Bu ikinci doğum su ve topraktan değildir, 
onu ancak gönül eri olan bilir. 

O doğum zorunlu, bu ikincisi seçime bağlıdır; 

o perdelerle gizli, bu ikincisi apaçıktır. 

O doğum ağlamakla oluyor, 
bu ikincisi gülmekle. 

Çocuğun doğması rahimlerin yırtılmasıyla oluyor. 
Tanrı erlerininki ise âlemlerin parçalanmasıyla vücut buluyor. 

Bu iki doğum için ezan bir delildir. 
Ancak birinci doğumda ezanı dudaklarla söylüyorlar, 
ikinci doğumda ise ruhun ta derinliklerinden. 

Uyanık ruh benlikte doğarsa, bu eski tapınak olan
dünyaya bir titreyiştir düşüverir." (Câvidnâme, 15-16)

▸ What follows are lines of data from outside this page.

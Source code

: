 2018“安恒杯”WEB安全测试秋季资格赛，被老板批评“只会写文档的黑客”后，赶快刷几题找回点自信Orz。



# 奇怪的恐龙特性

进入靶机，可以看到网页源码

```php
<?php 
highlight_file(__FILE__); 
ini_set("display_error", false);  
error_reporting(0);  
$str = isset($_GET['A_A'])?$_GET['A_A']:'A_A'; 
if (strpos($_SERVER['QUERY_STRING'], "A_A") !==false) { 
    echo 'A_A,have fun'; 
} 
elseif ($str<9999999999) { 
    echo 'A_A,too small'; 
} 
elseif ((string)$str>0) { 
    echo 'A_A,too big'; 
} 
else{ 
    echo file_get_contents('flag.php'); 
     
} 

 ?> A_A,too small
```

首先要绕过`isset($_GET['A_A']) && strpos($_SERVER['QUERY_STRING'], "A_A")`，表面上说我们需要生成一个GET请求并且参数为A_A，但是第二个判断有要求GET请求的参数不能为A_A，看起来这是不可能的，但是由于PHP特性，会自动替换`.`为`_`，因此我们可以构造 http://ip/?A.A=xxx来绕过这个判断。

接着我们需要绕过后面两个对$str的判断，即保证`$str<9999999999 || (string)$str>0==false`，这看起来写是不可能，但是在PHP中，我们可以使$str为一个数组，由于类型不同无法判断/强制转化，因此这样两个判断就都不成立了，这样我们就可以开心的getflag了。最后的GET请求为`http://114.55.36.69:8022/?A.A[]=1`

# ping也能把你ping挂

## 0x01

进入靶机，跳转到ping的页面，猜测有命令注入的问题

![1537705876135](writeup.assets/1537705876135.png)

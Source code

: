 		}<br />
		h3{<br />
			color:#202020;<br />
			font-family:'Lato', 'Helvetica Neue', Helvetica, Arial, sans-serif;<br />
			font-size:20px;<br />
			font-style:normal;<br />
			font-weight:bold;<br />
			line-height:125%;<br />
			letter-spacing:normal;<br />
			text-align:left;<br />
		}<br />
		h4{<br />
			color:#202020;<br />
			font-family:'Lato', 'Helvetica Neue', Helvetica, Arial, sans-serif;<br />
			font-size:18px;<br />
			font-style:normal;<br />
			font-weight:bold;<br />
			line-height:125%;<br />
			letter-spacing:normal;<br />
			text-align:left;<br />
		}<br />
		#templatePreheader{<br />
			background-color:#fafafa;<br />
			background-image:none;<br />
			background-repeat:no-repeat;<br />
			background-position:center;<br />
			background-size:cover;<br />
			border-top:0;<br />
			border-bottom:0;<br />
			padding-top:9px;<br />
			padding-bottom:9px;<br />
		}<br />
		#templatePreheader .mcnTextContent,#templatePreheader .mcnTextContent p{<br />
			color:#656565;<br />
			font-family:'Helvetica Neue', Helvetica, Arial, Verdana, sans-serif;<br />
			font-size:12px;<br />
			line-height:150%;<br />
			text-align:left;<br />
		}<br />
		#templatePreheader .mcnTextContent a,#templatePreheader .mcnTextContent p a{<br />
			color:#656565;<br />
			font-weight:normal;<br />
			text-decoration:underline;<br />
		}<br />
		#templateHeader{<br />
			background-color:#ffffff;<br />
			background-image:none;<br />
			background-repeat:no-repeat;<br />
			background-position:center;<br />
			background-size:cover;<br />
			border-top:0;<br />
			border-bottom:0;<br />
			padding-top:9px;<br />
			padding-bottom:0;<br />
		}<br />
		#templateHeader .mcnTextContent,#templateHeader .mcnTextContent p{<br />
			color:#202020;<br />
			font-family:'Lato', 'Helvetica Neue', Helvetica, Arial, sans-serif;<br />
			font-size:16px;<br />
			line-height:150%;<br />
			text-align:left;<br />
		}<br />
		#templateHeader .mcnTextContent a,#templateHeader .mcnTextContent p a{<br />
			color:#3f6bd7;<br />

_________Manevî doğum anlayışı, 
Mevlâna tarafından aynen korunmuş 
ve çok çarpıcı ifadelerle dile getirilmiştir. 

Sadece iki örnek verelim:

"Sende gizli bir kapı var. Altı yanı araştırıp durma. 
Gizli bir kapı var sende ve her gece o kapıdan uçar gidersin. 

Geri dön, rahim zindanına, 
yaradılışın tamamlanıncaya kadar gir şu rahme. 
Bu dünya rahme benzer, 
onun için kanlar içmedesin, kanda beslenmedesin."

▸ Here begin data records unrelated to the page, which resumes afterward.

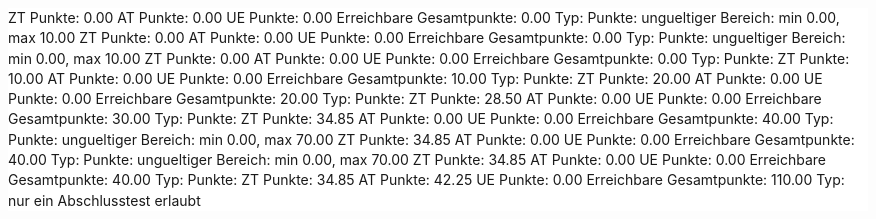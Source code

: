 ZT Punkte: 0.00
AT Punkte: 0.00
UE Punkte: 0.00
Erreichbare Gesamtpunkte: 0.00
Typ:
Punkte:
ungueltiger Bereich: min 0.00, max 10.00
ZT Punkte: 0.00
AT Punkte: 0.00
UE Punkte: 0.00
Erreichbare Gesamtpunkte: 0.00
Typ:
Punkte:
ungueltiger Bereich: min 0.00, max 10.00
ZT Punkte: 0.00
AT Punkte: 0.00
UE Punkte: 0.00
Erreichbare Gesamtpunkte: 0.00
Typ:
Punkte:
ZT Punkte: 10.00
AT Punkte: 0.00
UE Punkte: 0.00
Erreichbare Gesamtpunkte: 10.00
Typ:
Punkte:
ZT Punkte: 20.00
AT Punkte: 0.00
UE Punkte: 0.00
Erreichbare Gesamtpunkte: 20.00
Typ:
Punkte:
ZT Punkte: 28.50
AT Punkte: 0.00
UE Punkte: 0.00
Erreichbare Gesamtpunkte: 30.00
Typ:
Punkte:
ZT Punkte: 34.85
AT Punkte: 0.00
UE Punkte: 0.00
Erreichbare Gesamtpunkte: 40.00
Typ:
Punkte:
ungueltiger Bereich: min 0.00, max 70.00
ZT Punkte: 34.85
AT Punkte: 0.00
UE Punkte: 0.00
Erreichbare Gesamtpunkte: 40.00
Typ:
Punkte:
ungueltiger Bereich: min 0.00, max 70.00
ZT Punkte: 34.85
AT Punkte: 0.00
UE Punkte: 0.00
Erreichbare Gesamtpunkte: 40.00
Typ:
Punkte:
ZT Punkte: 34.85
AT Punkte: 42.25
UE Punkte: 0.00
Erreichbare Gesamtpunkte: 110.00
Typ:
nur ein Abschlusstest erlaubt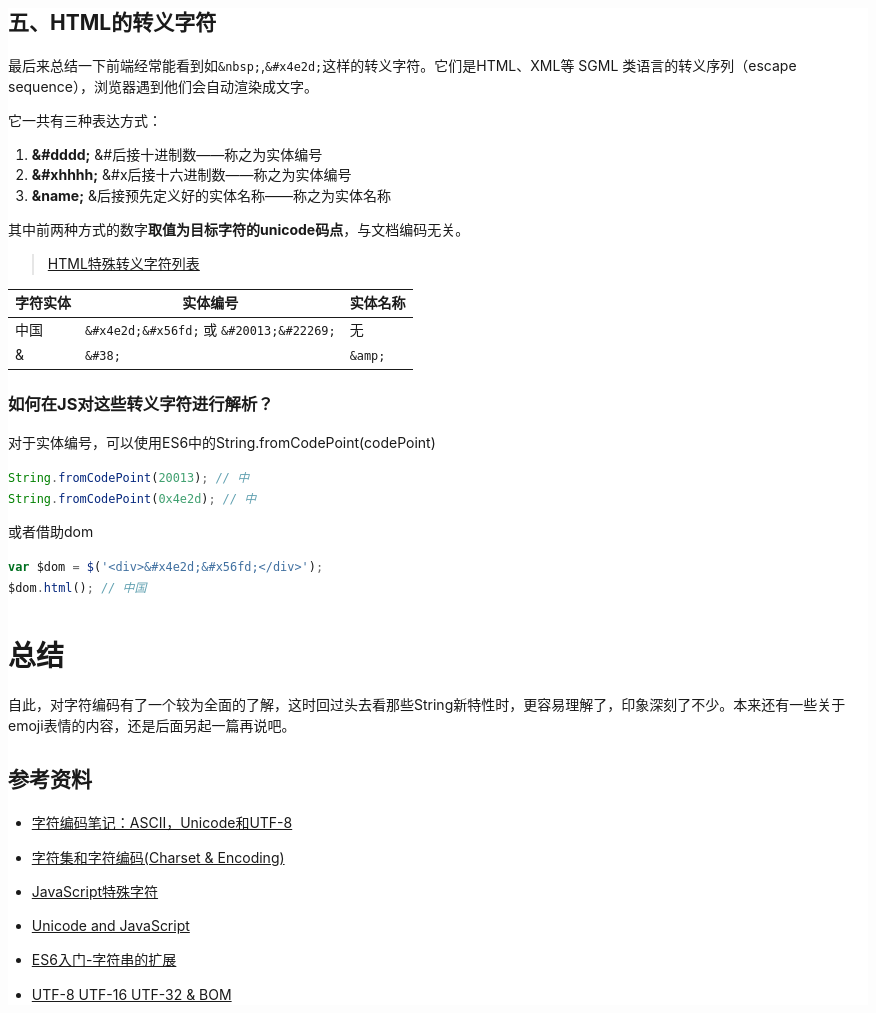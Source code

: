 
## 五、HTML的转义字符

最后来总结一下前端经常能看到如`&nbsp;`,`&#x4e2d;`这样的转义字符。它们是HTML、XML等 SGML 类语言的转义序列（escape sequence），浏览器遇到他们会自动渲染成文字。

它一共有三种表达方式：

1. **&#dddd;**  &#后接十进制数——称之为实体编号
2. **&#xhhhh;** &#x后接十六进制数——称之为实体编号
3. **&name;**  &后接预先定义好的实体名称——称之为实体名称

其中前两种方式的数字**取值为目标字符的unicode码点**，与文档编码无关。

> [HTML特殊转义字符列表](http://zqdevres.qiniucdn.com/data/20120726145112/index.html)

| 字符实体 | 实体编号                                    | 实体名称    |
| ---- | --------------------------------------- | ------- |
| 中国   | `&#x4e2d;&#x56fd;` 或 `&#20013;&#22269;` | 无       |
| &    | `&#38;`                                 | `&amp;` |

### 如何在JS对这些转义字符进行解析？

对于实体编号，可以使用ES6中的String.fromCodePoint(codePoint)

``` javascript
String.fromCodePoint(20013); // 中
String.fromCodePoint(0x4e2d); // 中
```

或者借助dom

``` javascript
var $dom = $('<div>&#x4e2d;&#x56fd;</div>');
$dom.html(); // 中国
```



# 总结

自此，对字符编码有了一个较为全面的了解，这时回过头去看那些String新特性时，更容易理解了，印象深刻了不少。本来还有一些关于emoji表情的内容，还是后面另起一篇再说吧。

## 参考资料

- [字符编码笔记：ASCII，Unicode和UTF-8](http://www.ruanyifeng.com/blog/2007/10/ascii_unicode_and_utf-8.html)

- [字符集和字符编码(Charset & Encoding)](http://www.cnblogs.com/skynet/archive/2011/05/03/2035105.html)

- [JavaScript特殊字符]( https://developer.mozilla.org/en-US/docs/Web/JavaScript/Guide/Grammar_and_types#String_literals) 

- [Unicode and JavaScript](http://speakingjs.com/es5/ch24.html)

- [ES6入门-字符串的扩展](http://es6.ruanyifeng.com/#docs/string)

- [UTF-8 UTF-16 UTF-32 & BOM](http://unicode.org/faq/utf_bom.html)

"Diri kimdir, bilir misin? Aşktan doğan kişi. 

Bizi aşkta ara, aşkı da bizde. 

Bazen ben onu överim, bazen o beni över."
(DK. 1/206, 263)

_________Immortalité meselesinde olay kısaca şudur: 

Kendisini evrenin değil,
evreni kendisinin uzantısı ve arazı sayan, ölümsüzleşir. 

Elbette ki bunu,
bir benlik hali olarak yaşamak şartıyla. 

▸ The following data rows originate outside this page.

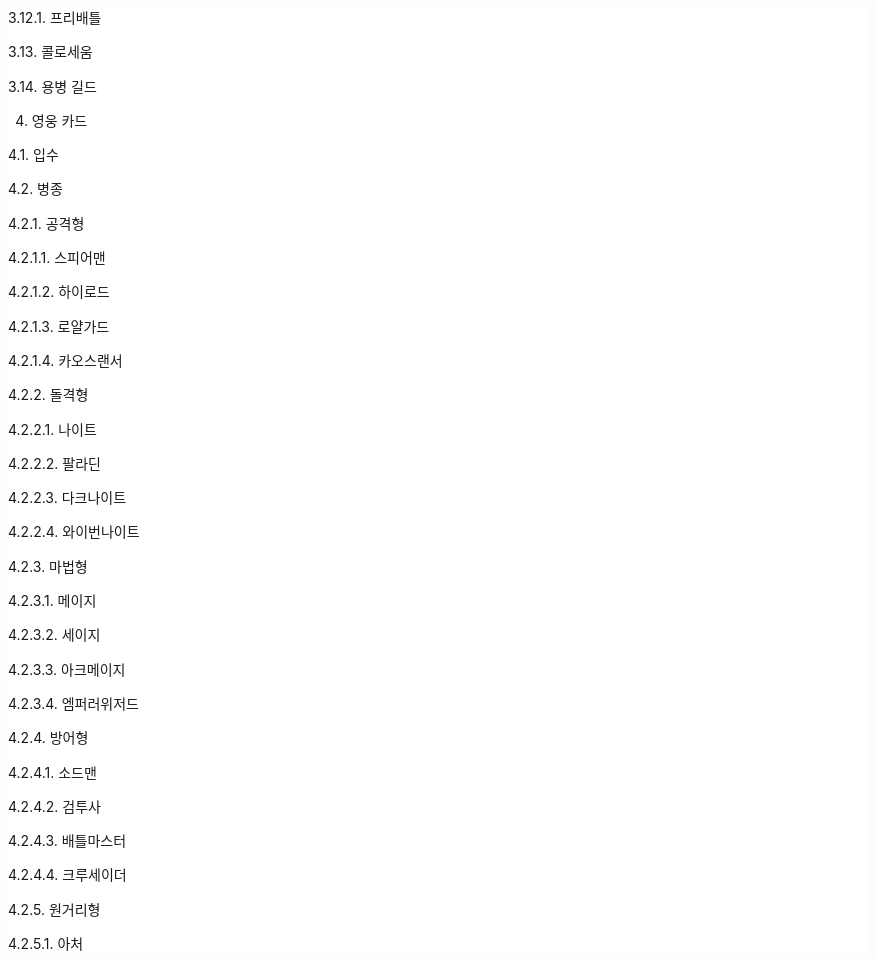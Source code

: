     

3.12.1. 프리배틀

3.13. 콜로세움

3.14. 용병 길드

4. 영웅 카드 
    

4.1. 입수

4.2. 병종

    

4.2.1. 공격형

    

4.2.1.1. 스피어맨

4.2.1.2. 하이로드

4.2.1.3. 로얄가드

4.2.1.4. 카오스랜서

4.2.2. 돌격형

    

4.2.2.1. 나이트

4.2.2.2. 팔라딘

4.2.2.3. 다크나이트

4.2.2.4. 와이번나이트

4.2.3. 마법형

    

4.2.3.1. 메이지

4.2.3.2. 세이지

4.2.3.3. 아크메이지

4.2.3.4. 엠퍼러위저드

4.2.4. 방어형

    

4.2.4.1. 소드맨

4.2.4.2. 검투사

4.2.4.3. 배틀마스터

4.2.4.4. 크루세이더

4.2.5. 원거리형

    

4.2.5.1. 아처

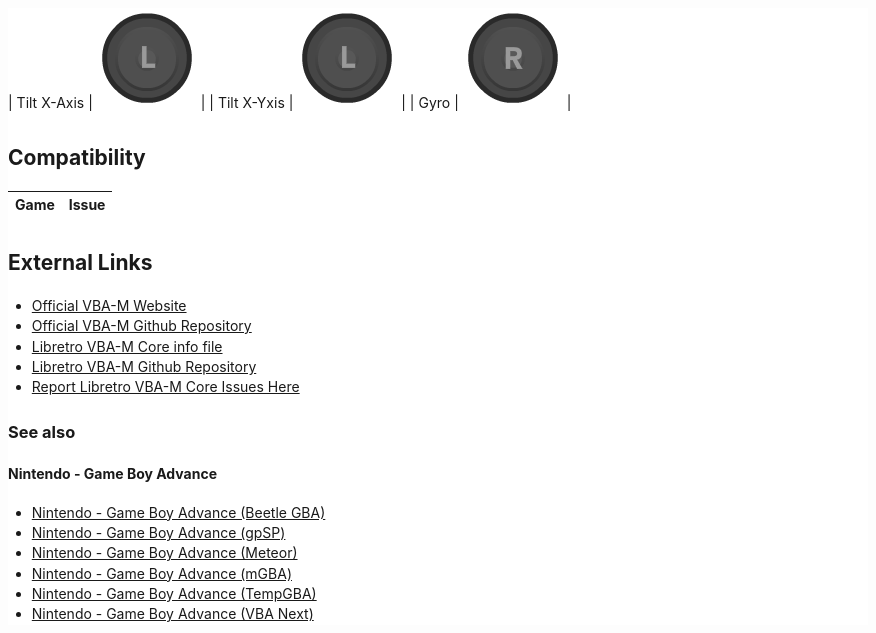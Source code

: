 | Tilt X-Axis              | ![](../image/retropad/retro_left_stick.png)    |
| Tilt X-Yxis              | ![](../image/retropad/retro_left_stick.png)    |
| Gyro                     | ![](../image/retropad/retro_right_stick.png)   |

## Compatibility

| Game                            | Issue                            |
|---------------------------------|----------------------------------|

## External Links

- [Official VBA-M Website](http://vba-m.com/)
- [Official VBA-M Github Repository](https://github.com/visualboyadvance-m/visualboyadvance-m)
- [Libretro VBA-M Core info file](https://github.com/libretro/libretro-super/blob/master/dist/info/vbam_libretro.info)
- [Libretro VBA-M Github Repository](https://github.com/libretro/vbam-libretro)
- [Report Libretro VBA-M Core Issues Here](https://github.com/libretro/vbam-libretro/issues)

### See also

#### Nintendo - Game Boy Advance

- [Nintendo - Game Boy Advance (Beetle GBA)](beetle_gba.md)
- [Nintendo - Game Boy Advance (gpSP)](gpsp.md)
- [Nintendo - Game Boy Advance (Meteor)](meteor.md)
- [Nintendo - Game Boy Advance (mGBA)](mgba.md)
- [Nintendo - Game Boy Advance (TempGBA)](tempgba.md)
- [Nintendo - Game Boy Advance (VBA Next)](vba_next.md)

Aksine, benliği evrenin, maddenin bir uzantısı ve ürünü sayanlar 
çözülür, giderler. 

Eğer siz, bedeni ruhun gölgesi bilmişseniz ölmezsiniz. 

Tersine, sizin için ruh
bedenin gölgesi ise varlığınız teneşirde sona erecektir.

_________İmmortalitenin bir doğal hak değil, 
bir gayret ve faaliyet karşılığı olduğu fikri, 

çağımızda İkbal'e paralel olarak 
Gürciyef (ölm. 1949) 
ve onun müridi ve dostu Ouspensky (ölm. 1947) 
tarafından ısrarla savunulmuştur.

_________Rûmî'ye göre, sonsuzlaşmanın yolu çile ve ıstıraptan geçer.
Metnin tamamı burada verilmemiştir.